::: RECORD EXTRACTS :::

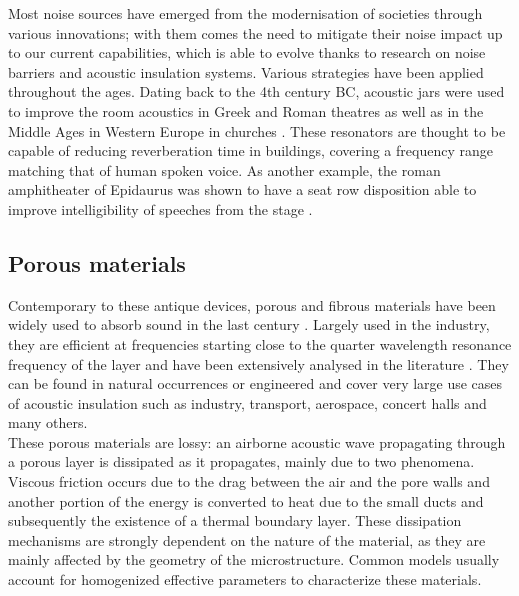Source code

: Most noise sources have emerged from the modernisation of societies through various innovations; with them comes the need to mitigate their noise impact up to our current capabilities, which is able to evolve thanks to research on noise barriers and acoustic insulation systems. Various strategies have been applied throughout the ages. Dating back to the 4th century BC, acoustic jars were used to improve the room acoustics in Greek and Roman theatres as well as in the Middle Ages in Western Europe in churches \cite{valiere2013}. These resonators are thought to be capable of reducing reverberation time in buildings, covering a frequency range matching that of human spoken voice. As another example, the roman amphitheater of Epidaurus was shown to have a seat row disposition able to improve intelligibility of speeches from the stage \cite{declercq2007}. 

\subsection*{Porous materials}
Contemporary to these antique devices, porous and fibrous materials have been widely used to absorb sound in the last century \cite{allard2009, bruneau2006, auriault2002, liu2014porous, bourbie1986acoustique, coussy2011mechanics}. Largely used in the industry, they are efficient at frequencies starting close to the quarter wavelength resonance frequency of the layer and have been extensively analysed in the literature \cite{lafarge1993propag, lafarge1993, lafarge1997, duclos2006multiple, brouard1995general}. They can be found in natural occurrences or engineered and cover very large use cases of acoustic insulation such as industry, transport, aerospace, concert halls and many others.\\

These porous materials are lossy: an airborne acoustic wave propagating through a porous layer is dissipated as it propagates, mainly due to two phenomena. Viscous friction occurs due to the drag between the air and the pore walls and another portion of the energy is converted to heat due to the small ducts and subsequently the existence of a thermal boundary layer. These dissipation mechanisms are strongly dependent on the nature of the material, as they are mainly affected by the geometry of the microstructure. Common models usually account for homogenized effective parameters to characterize these materials. 

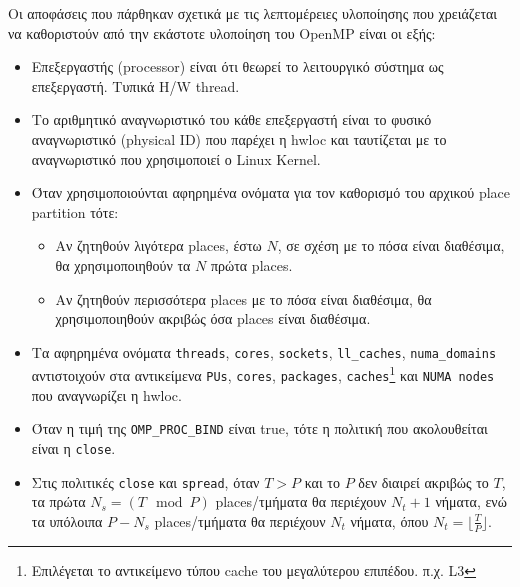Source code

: Οι αποφάσεις που πάρθηκαν σχετικά με τις λεπτομέρειες υλοποίησης που χρειάζεται να καθοριστούν από την εκάστοτε υλοποίηση του OpenMP είναι οι εξής:
\begin{itemize}
	\item Επεξεργαστής (processor) είναι ότι θεωρεί το λειτουργικό σύστημα ως επεξεργαστή. Τυπικά H/W thread.
	\item Το αριθμητικό αναγνωριστικό του κάθε επεξεργαστή είναι το φυσικό αναγνωριστικό (physical ID) που παρέχει η hwloc και ταυτίζεται με το αναγνωριστικό που χρησιμοποιεί ο Linux Kernel.
	\item Όταν χρησιμοποιούνται αφηρημένα ονόματα για τον καθορισμό του αρχικού place partition τότε:
		\begin{itemize}
			\item Αν ζητηθούν λιγότερα places, έστω $N$, σε σχέση με το πόσα είναι διαθέσιμα, θα χρησιμοποιηθούν τα $N$ πρώτα places.
			\item Αν ζητηθούν περισσότερα places με το πόσα είναι διαθέσιμα, θα χρησιμοποιηθούν ακριβώς όσα places είναι διαθέσιμα.
		\end{itemize}
	\item Τα αφηρημένα ονόματα \texttt{threads}, \texttt{cores}, \texttt{sockets}, \texttt{ll\_caches}, \texttt{numa\_domains} αντιστοιχούν στα αντικείμενα \texttt{PUs}, \texttt{cores}, \texttt{packages}, \texttt{caches}\footnote{Επιλέγεται το αντικείμενο τύπου cache του μεγαλύτερου επιπέδου. π.χ. L3} και \texttt{NUMA nodes} που αναγνωρίζει η hwloc.
	\item Όταν η τιμή της \texttt{OMP\_PROC\_BIND} είναι true, τότε η πολιτική που ακολουθείται είναι η \texttt{close}.
	\item Στις πολιτικές \texttt{close} και \texttt{spread}, όταν $T > P$ και το $P$ δεν διαιρεί ακριβώς το $T$, τα πρώτα $N_s = (T \mod P)$ places/τμήματα θα περιέχουν $N_t + 1$ νήματα, ενώ τα υπόλοιπα $P - N_s$ places/τμήματα θα περιέχουν $N_t$ νήματα, όπου $N_t = \lfloor \frac{T}{P} \rfloor$.
\end{itemize}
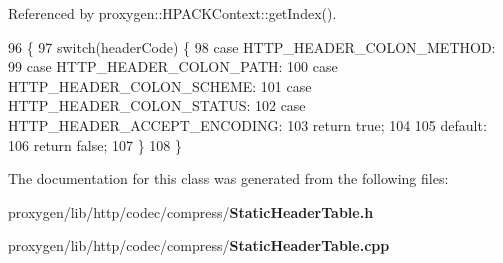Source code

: Referenced by proxygen\+::\+H\+P\+A\+C\+K\+Context\+::get\+Index().


\begin{DoxyCode}
96                                \{
97   \textcolor{keywordflow}{switch}(headerCode) \{
98     \textcolor{keywordflow}{case} HTTP\_HEADER\_COLON\_METHOD:
99     \textcolor{keywordflow}{case} HTTP\_HEADER\_COLON\_PATH:
100     \textcolor{keywordflow}{case} HTTP\_HEADER\_COLON\_SCHEME:
101     \textcolor{keywordflow}{case} HTTP\_HEADER\_COLON\_STATUS:
102     \textcolor{keywordflow}{case} HTTP\_HEADER\_ACCEPT\_ENCODING:
103       \textcolor{keywordflow}{return} \textcolor{keyword}{true};
104 
105     \textcolor{keywordflow}{default}:
106       \textcolor{keywordflow}{return} \textcolor{keyword}{false};
107   \}
108 \}
\end{DoxyCode}


The documentation for this class was generated from the following files\+:\begin{DoxyCompactItemize}
\item 
proxygen/lib/http/codec/compress/{\bf Static\+Header\+Table.\+h}\item 
proxygen/lib/http/codec/compress/{\bf Static\+Header\+Table.\+cpp}\end{DoxyCompactItemize}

:::

ACTIVITY: Would you output the listing above verbatim, without its pictures?

RESULT OF THE TASK:
Source code

: Most noise sources have emerged from the modernisation of societies through various innovations; with them comes the need to mitigate their noise impact up to our current capabilities, which is able to evolve thanks to research on noise barriers and acoustic insulation systems. Various strategies have been applied throughout the ages. Dating back to the 4th century BC, acoustic jars were used to improve the room acoustics in Greek and Roman theatres as well as in the Middle Ages in Western Europe in churches \cite{valiere2013}. These resonators are thought to be capable of reducing reverberation time in buildings, covering a frequency range matching that of human spoken voice. As another example, the roman amphitheater of Epidaurus was shown to have a seat row disposition able to improve intelligibility of speeches from the stage \cite{declercq2007}. 

\subsection*{Porous materials}
Contemporary to these antique devices, porous and fibrous materials have been widely used to absorb sound in the last century \cite{allard2009, bruneau2006, auriault2002, liu2014porous, bourbie1986acoustique, coussy2011mechanics}. Largely used in the industry, they are efficient at frequencies starting close to the quarter wavelength resonance frequency of the layer and have been extensively analysed in the literature \cite{lafarge1993propag, lafarge1993, lafarge1997, duclos2006multiple, brouard1995general}. They can be found in natural occurrences or engineered and cover very large use cases of acoustic insulation such as industry, transport, aerospace, concert halls and many others.\\

These porous materials are lossy: an airborne acoustic wave propagating through a porous layer is dissipated as it propagates, mainly due to two phenomena. Viscous friction occurs due to the drag between the air and the pore walls and another portion of the energy is converted to heat due to the small ducts and subsequently the existence of a thermal boundary layer. These dissipation mechanisms are strongly dependent on the nature of the material, as they are mainly affected by the geometry of the microstructure. Common models usually account for homogenized effective parameters to characterize these materials. 

Source code

: Οι αποφάσεις που πάρθηκαν σχετικά με τις λεπτομέρειες υλοποίησης που χρειάζεται να καθοριστούν από την εκάστοτε υλοποίηση του OpenMP είναι οι εξής:
\begin{itemize}
	\item Επεξεργαστής (processor) είναι ότι θεωρεί το λειτουργικό σύστημα ως επεξεργαστή. Τυπικά H/W thread.
	\item Το αριθμητικό αναγνωριστικό του κάθε επεξεργαστή είναι το φυσικό αναγνωριστικό (physical ID) που παρέχει η hwloc και ταυτίζεται με το αναγνωριστικό που χρησιμοποιεί ο Linux Kernel.
	\item Όταν χρησιμοποιούνται αφηρημένα ονόματα για τον καθορισμό του αρχικού place partition τότε:
		\begin{itemize}
			\item Αν ζητηθούν λιγότερα places, έστω $N$, σε σχέση με το πόσα είναι διαθέσιμα, θα χρησιμοποιηθούν τα $N$ πρώτα places.
			\item Αν ζητηθούν περισσότερα places με το πόσα είναι διαθέσιμα, θα χρησιμοποιηθούν ακριβώς όσα places είναι διαθέσιμα.
		\end{itemize}
	\item Τα αφηρημένα ονόματα \texttt{threads}, \texttt{cores}, \texttt{sockets}, \texttt{ll\_caches}, \texttt{numa\_domains} αντιστοιχούν στα αντικείμενα \texttt{PUs}, \texttt{cores}, \texttt{packages}, \texttt{caches}\footnote{Επιλέγεται το αντικείμενο τύπου cache του μεγαλύτερου επιπέδου. π.χ. L3} και \texttt{NUMA nodes} που αναγνωρίζει η hwloc.
	\item Όταν η τιμή της \texttt{OMP\_PROC\_BIND} είναι true, τότε η πολιτική που ακολουθείται είναι η \texttt{close}.
	\item Στις πολιτικές \texttt{close} και \texttt{spread}, όταν $T > P$ και το $P$ δεν διαιρεί ακριβώς το $T$, τα πρώτα $N_s = (T \mod P)$ places/τμήματα θα περιέχουν $N_t + 1$ νήματα, ενώ τα υπόλοιπα $P - N_s$ places/τμήματα θα περιέχουν $N_t$ νήματα, όπου $N_t = \lfloor \frac{T}{P} \rfloor$.
\end{itemize}
Source code

: Referenced by proxygen\+::\+H\+P\+A\+C\+K\+Context\+::get\+Index().


\begin{DoxyCode}
96                                \{
97   \textcolor{keywordflow}{switch}(headerCode) \{
98     \textcolor{keywordflow}{case} HTTP\_HEADER\_COLON\_METHOD:
99     \textcolor{keywordflow}{case} HTTP\_HEADER\_COLON\_PATH:
100     \textcolor{keywordflow}{case} HTTP\_HEADER\_COLON\_SCHEME:
101     \textcolor{keywordflow}{case} HTTP\_HEADER\_COLON\_STATUS:
102     \textcolor{keywordflow}{case} HTTP\_HEADER\_ACCEPT\_ENCODING:
103       \textcolor{keywordflow}{return} \textcolor{keyword}{true};
104 
105     \textcolor{keywordflow}{default}:
106       \textcolor{keywordflow}{return} \textcolor{keyword}{false};
107   \}
108 \}
\end{DoxyCode}


The documentation for this class was generated from the following files\+:\begin{DoxyCompactItemize}
\item 
proxygen/lib/http/codec/compress/{\bf Static\+Header\+Table.\+h}\item 
proxygen/lib/http/codec/compress/{\bf Static\+Header\+Table.\+cpp}\end{DoxyCompactItemize}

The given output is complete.